-- What needs to be done --
Where a line holds the word "inner", copy it from the records.

-- Records contained in a dataset --
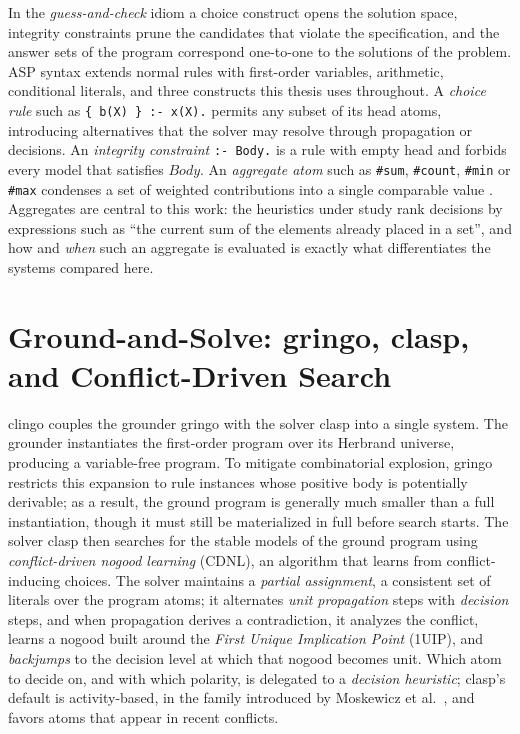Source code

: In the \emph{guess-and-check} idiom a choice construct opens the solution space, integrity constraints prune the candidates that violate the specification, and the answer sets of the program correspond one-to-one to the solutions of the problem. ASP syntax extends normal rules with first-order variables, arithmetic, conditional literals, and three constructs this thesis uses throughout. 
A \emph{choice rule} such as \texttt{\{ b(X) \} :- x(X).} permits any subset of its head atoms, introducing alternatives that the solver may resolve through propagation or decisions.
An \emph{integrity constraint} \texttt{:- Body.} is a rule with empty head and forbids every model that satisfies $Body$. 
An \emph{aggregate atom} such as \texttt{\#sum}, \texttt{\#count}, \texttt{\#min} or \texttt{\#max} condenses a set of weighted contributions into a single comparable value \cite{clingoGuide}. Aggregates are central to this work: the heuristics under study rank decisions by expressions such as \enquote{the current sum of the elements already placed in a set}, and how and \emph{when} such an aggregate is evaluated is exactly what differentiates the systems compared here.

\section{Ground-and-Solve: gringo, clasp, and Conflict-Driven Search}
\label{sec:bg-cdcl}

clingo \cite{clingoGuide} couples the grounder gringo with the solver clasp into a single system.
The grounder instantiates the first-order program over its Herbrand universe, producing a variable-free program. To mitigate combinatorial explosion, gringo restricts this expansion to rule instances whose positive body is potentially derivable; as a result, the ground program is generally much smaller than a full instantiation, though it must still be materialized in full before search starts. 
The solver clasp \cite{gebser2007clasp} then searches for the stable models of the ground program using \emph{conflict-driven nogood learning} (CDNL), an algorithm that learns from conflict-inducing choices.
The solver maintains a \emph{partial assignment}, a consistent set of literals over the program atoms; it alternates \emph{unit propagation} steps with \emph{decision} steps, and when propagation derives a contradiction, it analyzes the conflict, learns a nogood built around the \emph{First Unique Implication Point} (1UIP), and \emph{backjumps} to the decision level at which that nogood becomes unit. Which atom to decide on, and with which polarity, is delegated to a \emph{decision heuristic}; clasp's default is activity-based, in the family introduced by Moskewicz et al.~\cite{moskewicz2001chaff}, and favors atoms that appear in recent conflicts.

--

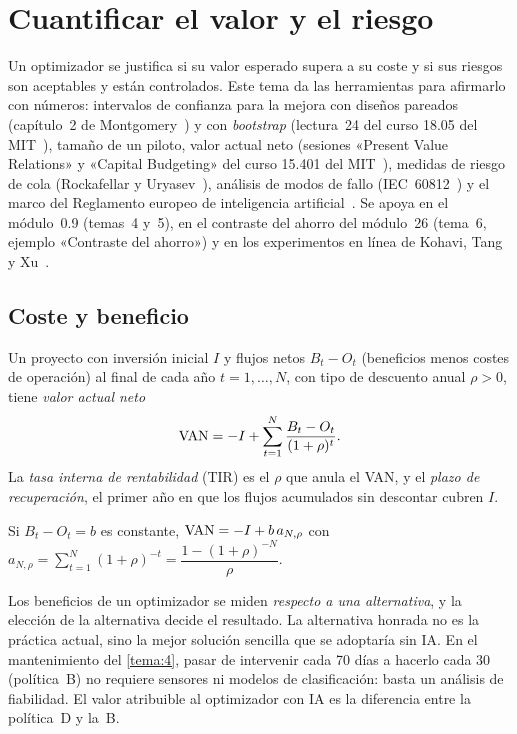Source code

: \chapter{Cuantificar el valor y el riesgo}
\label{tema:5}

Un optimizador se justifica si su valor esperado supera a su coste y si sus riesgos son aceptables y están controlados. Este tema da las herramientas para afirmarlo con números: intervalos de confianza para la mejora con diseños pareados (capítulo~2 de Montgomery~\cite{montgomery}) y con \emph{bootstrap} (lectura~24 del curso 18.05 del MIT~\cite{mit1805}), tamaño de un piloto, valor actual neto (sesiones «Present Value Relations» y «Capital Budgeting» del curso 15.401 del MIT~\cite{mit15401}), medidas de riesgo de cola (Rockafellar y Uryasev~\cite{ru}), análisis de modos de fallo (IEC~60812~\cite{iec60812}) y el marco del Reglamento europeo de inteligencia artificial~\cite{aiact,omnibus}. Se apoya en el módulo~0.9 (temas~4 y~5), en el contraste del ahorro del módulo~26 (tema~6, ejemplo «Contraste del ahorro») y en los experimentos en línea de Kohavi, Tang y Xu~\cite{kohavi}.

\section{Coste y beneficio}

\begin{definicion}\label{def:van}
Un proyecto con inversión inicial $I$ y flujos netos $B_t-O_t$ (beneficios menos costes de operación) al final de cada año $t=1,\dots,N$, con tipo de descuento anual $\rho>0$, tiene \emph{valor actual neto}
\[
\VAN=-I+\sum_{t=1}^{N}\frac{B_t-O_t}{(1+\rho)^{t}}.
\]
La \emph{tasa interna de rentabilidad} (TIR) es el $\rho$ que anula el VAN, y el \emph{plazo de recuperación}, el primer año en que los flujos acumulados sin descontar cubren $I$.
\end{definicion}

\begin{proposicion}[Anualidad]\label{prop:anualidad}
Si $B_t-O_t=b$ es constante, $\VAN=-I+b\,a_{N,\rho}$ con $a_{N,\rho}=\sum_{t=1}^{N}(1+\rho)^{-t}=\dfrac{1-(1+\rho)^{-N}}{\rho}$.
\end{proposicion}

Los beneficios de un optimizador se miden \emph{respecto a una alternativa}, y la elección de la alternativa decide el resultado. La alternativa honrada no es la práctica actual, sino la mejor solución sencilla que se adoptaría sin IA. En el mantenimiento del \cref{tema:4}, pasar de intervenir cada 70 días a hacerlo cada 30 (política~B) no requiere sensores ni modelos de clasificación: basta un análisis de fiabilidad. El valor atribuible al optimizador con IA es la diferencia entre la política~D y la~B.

==

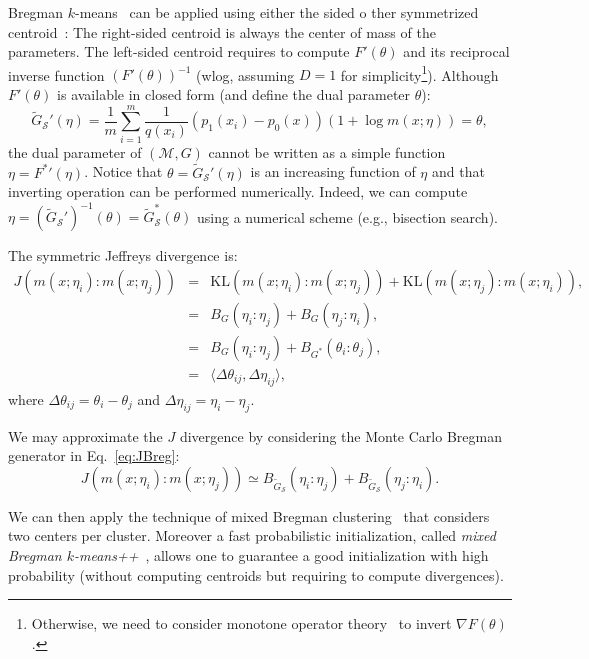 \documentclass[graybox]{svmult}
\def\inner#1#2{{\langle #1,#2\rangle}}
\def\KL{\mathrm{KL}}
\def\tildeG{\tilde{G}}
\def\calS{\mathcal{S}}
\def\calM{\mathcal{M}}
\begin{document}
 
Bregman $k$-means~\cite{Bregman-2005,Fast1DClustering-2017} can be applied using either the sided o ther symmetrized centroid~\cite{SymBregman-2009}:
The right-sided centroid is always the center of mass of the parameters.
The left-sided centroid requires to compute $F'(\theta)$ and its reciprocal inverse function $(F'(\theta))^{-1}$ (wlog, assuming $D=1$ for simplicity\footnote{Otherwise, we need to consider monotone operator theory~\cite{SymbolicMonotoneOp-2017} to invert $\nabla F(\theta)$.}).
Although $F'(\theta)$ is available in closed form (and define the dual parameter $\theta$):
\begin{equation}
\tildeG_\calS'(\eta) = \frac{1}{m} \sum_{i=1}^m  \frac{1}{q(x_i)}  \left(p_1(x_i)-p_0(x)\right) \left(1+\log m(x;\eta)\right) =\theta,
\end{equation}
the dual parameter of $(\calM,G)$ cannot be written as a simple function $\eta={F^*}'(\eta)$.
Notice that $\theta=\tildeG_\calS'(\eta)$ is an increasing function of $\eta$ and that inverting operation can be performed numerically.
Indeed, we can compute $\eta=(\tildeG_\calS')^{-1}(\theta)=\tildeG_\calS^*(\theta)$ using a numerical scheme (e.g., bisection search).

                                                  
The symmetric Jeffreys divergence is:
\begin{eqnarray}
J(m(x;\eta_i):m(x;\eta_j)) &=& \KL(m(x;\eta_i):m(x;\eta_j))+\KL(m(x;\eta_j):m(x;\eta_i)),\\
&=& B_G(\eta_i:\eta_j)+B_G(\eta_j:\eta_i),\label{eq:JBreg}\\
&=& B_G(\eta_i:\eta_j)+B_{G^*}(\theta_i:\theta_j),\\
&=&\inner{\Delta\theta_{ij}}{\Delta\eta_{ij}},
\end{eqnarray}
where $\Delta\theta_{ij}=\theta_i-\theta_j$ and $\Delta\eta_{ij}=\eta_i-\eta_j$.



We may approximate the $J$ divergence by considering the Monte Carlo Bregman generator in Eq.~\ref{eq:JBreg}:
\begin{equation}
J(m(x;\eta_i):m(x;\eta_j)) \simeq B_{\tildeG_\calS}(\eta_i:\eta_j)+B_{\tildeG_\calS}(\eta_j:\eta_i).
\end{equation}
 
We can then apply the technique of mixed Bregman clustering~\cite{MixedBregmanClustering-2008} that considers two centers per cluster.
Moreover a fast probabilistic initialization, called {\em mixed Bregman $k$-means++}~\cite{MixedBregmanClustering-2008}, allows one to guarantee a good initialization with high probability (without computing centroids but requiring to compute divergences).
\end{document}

-- Solution below --
\def\inner#1#2{{\langle #1,#2\rangle}}
&=&\inner{\Delta\theta_{ij}}{\Delta\eta_{ij}},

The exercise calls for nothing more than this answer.